**DATA FOR PROCESSING**
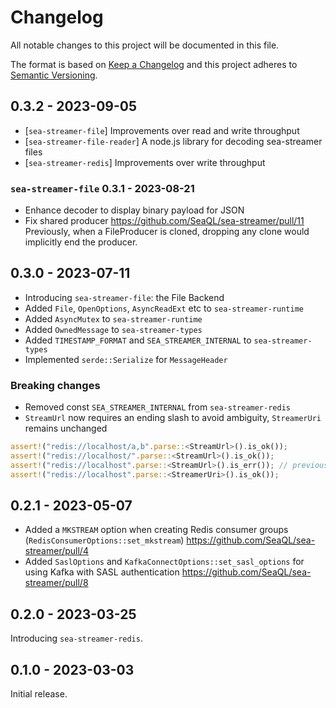 # Changelog

All notable changes to this project will be documented in this file.

The format is based on [Keep a Changelog](http://keepachangelog.com/)
and this project adheres to [Semantic Versioning](http://semver.org/).

## 0.3.2 - 2023-09-05

+ [`sea-streamer-file`] Improvements over read and write throughput
+ [`sea-streamer-file-reader`] A node.js library for decoding sea-streamer files
+ [`sea-streamer-redis`] Improvements over write throughput

### `sea-streamer-file` 0.3.1 - 2023-08-21

+ Enhance decoder to display binary payload for JSON
+ Fix shared producer https://github.com/SeaQL/sea-streamer/pull/11
    Previously, when a FileProducer is cloned, dropping any clone would implicitly end the producer.

## 0.3.0 - 2023-07-11

+ Introducing `sea-streamer-file`: the File Backend
+ Added `File`, `OpenOptions`, `AsyncReadExt` etc to `sea-streamer-runtime`
+ Added `AsyncMutex` to `sea-streamer-runtime`
+ Added `OwnedMessage` to `sea-streamer-types`
+ Added `TIMESTAMP_FORMAT` and `SEA_STREAMER_INTERNAL` to `sea-streamer-types`
+ Implemented `serde::Serialize` for `MessageHeader`

### Breaking changes

+ Removed const `SEA_STREAMER_INTERNAL` from `sea-streamer-redis`
+ `StreamUrl` now requires an ending slash to avoid ambiguity, `StreamerUri` remains unchanged
```rust
assert!("redis://localhost/a,b".parse::<StreamUrl>().is_ok());
assert!("redis://localhost/".parse::<StreamUrl>().is_ok());
assert!("redis://localhost".parse::<StreamUrl>().is_err()); // previously this was OK
assert!("redis://localhost".parse::<StreamerUri>().is_ok());
```

## 0.2.1 - 2023-05-07

+ Added a `MKSTREAM` option when creating Redis consumer groups (`RedisConsumerOptions::set_mkstream`) https://github.com/SeaQL/sea-streamer/pull/4
+ Added `SaslOptions` and `KafkaConnectOptions::set_sasl_options` for using Kafka with SASL authentication https://github.com/SeaQL/sea-streamer/pull/8

## 0.2.0 - 2023-03-25

Introducing `sea-streamer-redis`.

## 0.1.0 - 2023-03-03

Initial release.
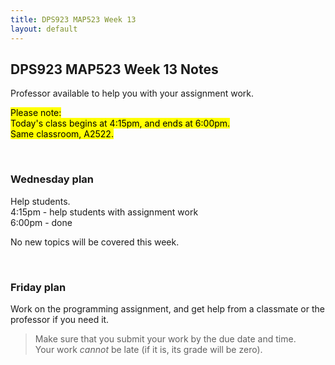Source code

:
 ```yaml
---
title: DPS923 MAP523 Week 13
layout: default
---
```


## DPS923 MAP523 Week 13 Notes

Professor available to help you with your assignment work.

<mark>Please note:<br>Today's class begins at 4:15pm, and ends at 6:00pm.<br>Same classroom, A2522.</mark>

<br>

### Wednesday plan

Help students.  
4:15pm - help students with assignment work  
6:00pm - done  

No new topics will be covered this week.

<br>

### Friday plan

Work on the programming assignment, and get help from a classmate or the professor if you need it. 

> Make sure that you submit your work by the due date and time.  
> Your work *cannot* be late (if it is, its grade will be zero). 

<br>
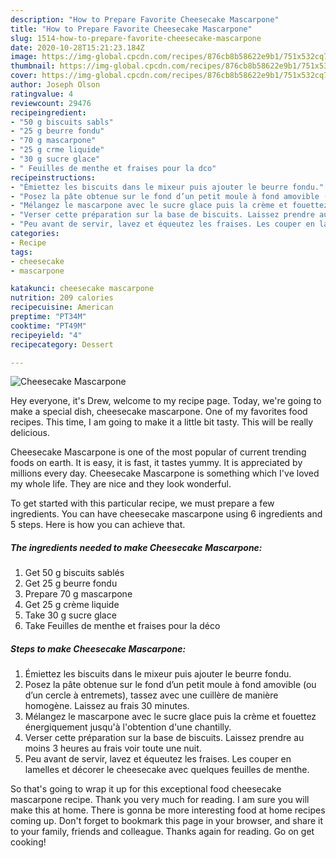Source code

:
 ```yaml
---
description: "How to Prepare Favorite Cheesecake Mascarpone"
title: "How to Prepare Favorite Cheesecake Mascarpone"
slug: 1514-how-to-prepare-favorite-cheesecake-mascarpone
date: 2020-10-28T15:21:23.184Z
image: https://img-global.cpcdn.com/recipes/876cb8b58622e9b1/751x532cq70/cheesecake-mascarpone-photo-principale-de-la-recette.jpg
thumbnail: https://img-global.cpcdn.com/recipes/876cb8b58622e9b1/751x532cq70/cheesecake-mascarpone-photo-principale-de-la-recette.jpg
cover: https://img-global.cpcdn.com/recipes/876cb8b58622e9b1/751x532cq70/cheesecake-mascarpone-photo-principale-de-la-recette.jpg
author: Joseph Olson
ratingvalue: 4
reviewcount: 29476
recipeingredient:
- "50 g biscuits sabls"
- "25 g beurre fondu"
- "70 g mascarpone"
- "25 g crme liquide"
- "30 g sucre glace"
- " Feuilles de menthe et fraises pour la dco"
recipeinstructions:
- "Émiettez les biscuits dans le mixeur puis ajouter le beurre fondu."
- "Posez la pâte obtenue sur le fond d’un petit moule à fond amovible (ou d’un cercle à entremets), tassez avec une cuillère de manière homogène. Laissez au frais 30 minutes."
- "Mélangez le mascarpone avec le sucre glace puis la crème et fouettez énergiquement jusqu&#39;à l&#39;obtention d&#39;une chantilly."
- "Verser cette préparation sur la base de biscuits. Laissez prendre au moins 3 heures au frais voir toute une nuit."
- "Peu avant de servir, lavez et équeutez les fraises. Les couper en lamelles et décorer le cheesecake avec quelques feuilles de menthe."
categories:
- Recipe
tags:
- cheesecake
- mascarpone

katakunci: cheesecake mascarpone 
nutrition: 209 calories
recipecuisine: American
preptime: "PT34M"
cooktime: "PT49M"
recipeyield: "4"
recipecategory: Dessert

---
```



![Cheesecake Mascarpone](https://img-global.cpcdn.com/recipes/876cb8b58622e9b1/751x532cq70/cheesecake-mascarpone-photo-principale-de-la-recette.jpg)

Hey everyone, it's Drew, welcome to my recipe page. Today, we're going to make a special dish, cheesecake mascarpone. One of my favorites food recipes. This time, I am going to make it a little bit tasty. This will be really delicious.



Cheesecake Mascarpone is one of the most popular of current trending foods on earth. It is easy, it is fast, it tastes yummy. It is appreciated by millions every day. Cheesecake Mascarpone is something which I've loved my whole life. They are nice and they look wonderful.


To get started with this particular recipe, we must prepare a few ingredients. You can have cheesecake mascarpone using 6 ingredients and 5 steps. Here is how you can achieve that.

<!--inarticleads1-->

##### The ingredients needed to make Cheesecake Mascarpone:

1. Get 50 g biscuits sablés
1. Get 25 g beurre fondu
1. Prepare 70 g mascarpone
1. Get 25 g crème liquide
1. Take 30 g sucre glace
1. Take  Feuilles de menthe et fraises pour la déco




<!--inarticleads2-->

##### Steps to make Cheesecake Mascarpone:

1. Émiettez les biscuits dans le mixeur puis ajouter le beurre fondu.
1. Posez la pâte obtenue sur le fond d’un petit moule à fond amovible (ou d’un cercle à entremets), tassez avec une cuillère de manière homogène. Laissez au frais 30 minutes.
1. Mélangez le mascarpone avec le sucre glace puis la crème et fouettez énergiquement jusqu&#39;à l&#39;obtention d&#39;une chantilly.
1. Verser cette préparation sur la base de biscuits. Laissez prendre au moins 3 heures au frais voir toute une nuit.
1. Peu avant de servir, lavez et équeutez les fraises. Les couper en lamelles et décorer le cheesecake avec quelques feuilles de menthe.




So that's going to wrap it up for this exceptional food cheesecake mascarpone recipe. Thank you very much for reading. I am sure you will make this at home. There is gonna be more interesting food at home recipes coming up. Don't forget to bookmark this page in your browser, and share it to your family, friends and colleague. Thanks again for reading. Go on get cooking!
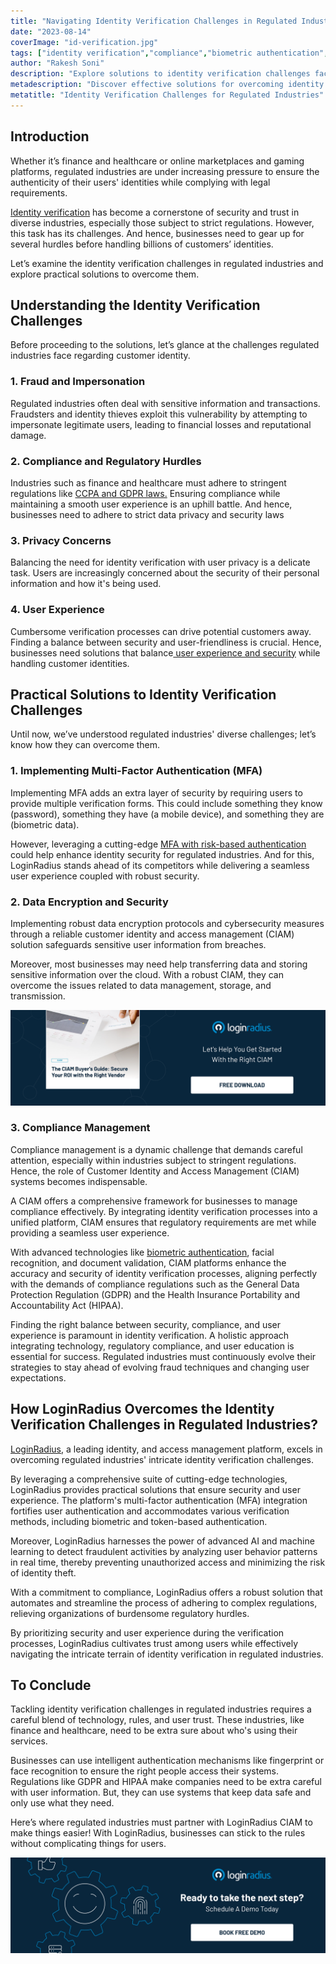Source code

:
 ```yaml
---
title: "Navigating Identity Verification Challenges in Regulated Industries: 7 Effective Solutions"
date: "2023-08-14"
coverImage: "id-verification.jpg"
tags: ["identity verification","compliance","biometric authentication","cx"]
author: "Rakesh Soni"
description: "Explore solutions to identity verification challenges faced by regulated industries. From fraud prevention and compliance management to user experience enhancement, learn how the LoginRadius CIAM platform leverages cutting-edge technologies to navigate the intricate terrain of identity verification while ensuring security and trust."
metadescription: "Discover effective solutions for overcoming identity verification challenges in regulated industries. Learn how a robust CIAM can help regulated industries."
metatitle: "Identity Verification Challenges for Regulated Industries"
---
```

## Introduction

Whether it’s finance and healthcare or online marketplaces and gaming platforms, regulated industries are under increasing pressure to ensure the authenticity of their users' identities while complying with legal requirements. 

[Identity verification](https://www.loginradius.com/blog/identity/what-is-identity-verification/) has become a cornerstone of security and trust in diverse industries, especially those subject to strict regulations. However, this task has its challenges. And hence, businesses need to gear up for several hurdles before handling billions of customers’ identities. 

Let’s examine the identity verification challenges in regulated industries and explore practical solutions to overcome them.

## Understanding the Identity Verification Challenges

Before proceeding to the solutions, let’s glance at the challenges regulated industries face regarding customer identity. 

### 1. Fraud and Impersonation

Regulated industries often deal with sensitive information and transactions. Fraudsters and identity thieves exploit this vulnerability by attempting to impersonate legitimate users, leading to financial losses and reputational damage.

### 2. Compliance and Regulatory Hurdles

Industries such as finance and healthcare must adhere to stringent regulations like [CCPA and GDPR laws.](https://www.loginradius.com/gdpr-and-privacy/) Ensuring compliance while maintaining a smooth user experience is an uphill battle. And hence, businesses need to adhere to strict data privacy and security laws 

### 3. Privacy Concerns

Balancing the need for identity verification with user privacy is a delicate task. Users are increasingly concerned about the security of their personal information and how it's being used.

### 4. User Experience

Cumbersome verification processes can drive potential customers away. Finding a balance between security and user-friendliness is crucial. Hence, businesses need solutions that balance[ user experience and security](https://www.loginradius.com/blog/identity/balancing-security-cx/) while handling customer identities. 

## Practical Solutions to Identity Verification Challenges

Until now, we’ve understood regulated industries' diverse challenges; let’s know how they can overcome them. 

### 1. Implementing Multi-Factor Authentication (MFA)

Implementing MFA adds an extra layer of security by requiring users to provide multiple verification forms. This could include something they know (password), something they have (a mobile device), and something they are (biometric data).

However, leveraging a cutting-edge [MFA with risk-based authentication](https://www.loginradius.com/blog/engineering/risk-based-authentication/) could help enhance identity security for regulated industries. And for this, LoginRadius stands ahead of its competitors while delivering a seamless user experience coupled with robust security. 

### 2. Data Encryption and Security

Implementing robust data encryption protocols and cybersecurity measures through a reliable customer identity and access management (CIAM) solution safeguards sensitive user information from breaches. 

Moreover, most businesses may need help transferring data and storing sensitive information over the cloud. With a robust CIAM, they can overcome the issues related to data management, storage, and transmission. 

[![GD-ciam-buyers-roi](GD-ciam-buyers-roi.png)](loginradius.com/resource/ciam-buyers-guide-to-secure-your-roi)

### 3. Compliance Management 

Compliance management is a dynamic challenge that demands careful attention, especially within industries subject to stringent regulations. Hence, the role of Customer Identity and Access Management (CIAM) systems becomes indispensable. 

A CIAM offers a comprehensive framework for businesses to manage compliance effectively. By integrating identity verification processes into a unified platform, CIAM ensures that regulatory requirements are met while providing a seamless user experience.

With advanced technologies like [biometric authentication](https://www.loginradius.com/blog/identity/what-is-mob-biometric-authentication/), facial recognition, and document validation, CIAM platforms enhance the accuracy and security of identity verification processes, aligning perfectly with the demands of compliance regulations such as the General Data Protection Regulation (GDPR) and the Health Insurance Portability and Accountability Act (HIPAA).

Finding the right balance between security, compliance, and user experience is paramount in identity verification. A holistic approach integrating technology, regulatory compliance, and user education is essential for success. Regulated industries must continuously evolve their strategies to stay ahead of evolving fraud techniques and changing user expectations.

## How LoginRadius Overcomes the Identity Verification Challenges in Regulated Industries?

[LoginRadius](https://www.loginradius.com/), a leading identity, and access management platform, excels in overcoming regulated industries' intricate identity verification challenges. 

By leveraging a comprehensive suite of cutting-edge technologies, LoginRadius provides practical solutions that ensure security and user experience. The platform's multi-factor authentication (MFA) integration fortifies user authentication and accommodates various verification methods, including biometric and token-based authentication.

Moreover, LoginRadius harnesses the power of advanced AI and machine learning to detect fraudulent activities by analyzing user behavior patterns in real time, thereby preventing unauthorized access and minimizing the risk of identity theft. 

With a commitment to compliance, LoginRadius offers a robust solution that automates and streamline the process of adhering to complex regulations, relieving organizations of burdensome regulatory hurdles. 

By prioritizing security and user experience during the verification processes, LoginRadius cultivates trust among users while effectively navigating the intricate terrain of identity verification in regulated industries.

## To Conclude

Tackling identity verification challenges in regulated industries requires a careful blend of technology, rules, and user trust. These industries, like finance and healthcare, need to be extra sure about who's using their services. 

Businesses can use intelligent authentication mechanisms like fingerprint or face recognition to ensure the right people access their systems. Regulations like GDPR and HIPAA make companies need to be extra careful with user information. But, they can use systems that keep data safe and only use what they need.

Here’s where regulated industries must partner with LoginRadius CIAM to make things easier!  With LoginRadius, businesses can stick to the rules without complicating things for users.

[![book-a-free-demo-loginradius](../../assets/book-a-demo-loginradius.png)](https://www.loginradius.com/book-a-demo/)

**EXERCISE**
Check each line of the records above for "pull", and copy those that have it.

**SOLUTION TO THE PROBLEM**
+ Fix shared producer https://github.com/SeaQL/sea-streamer/pull/11
+ Added a `MKSTREAM` option when creating Redis consumer groups (`RedisConsumerOptions::set_mkstream`) https://github.com/SeaQL/sea-streamer/pull/4
+ Added `SaslOptions` and `KafkaConnectOptions::set_sasl_options` for using Kafka with SASL authentication https://github.com/SeaQL/sea-streamer/pull/8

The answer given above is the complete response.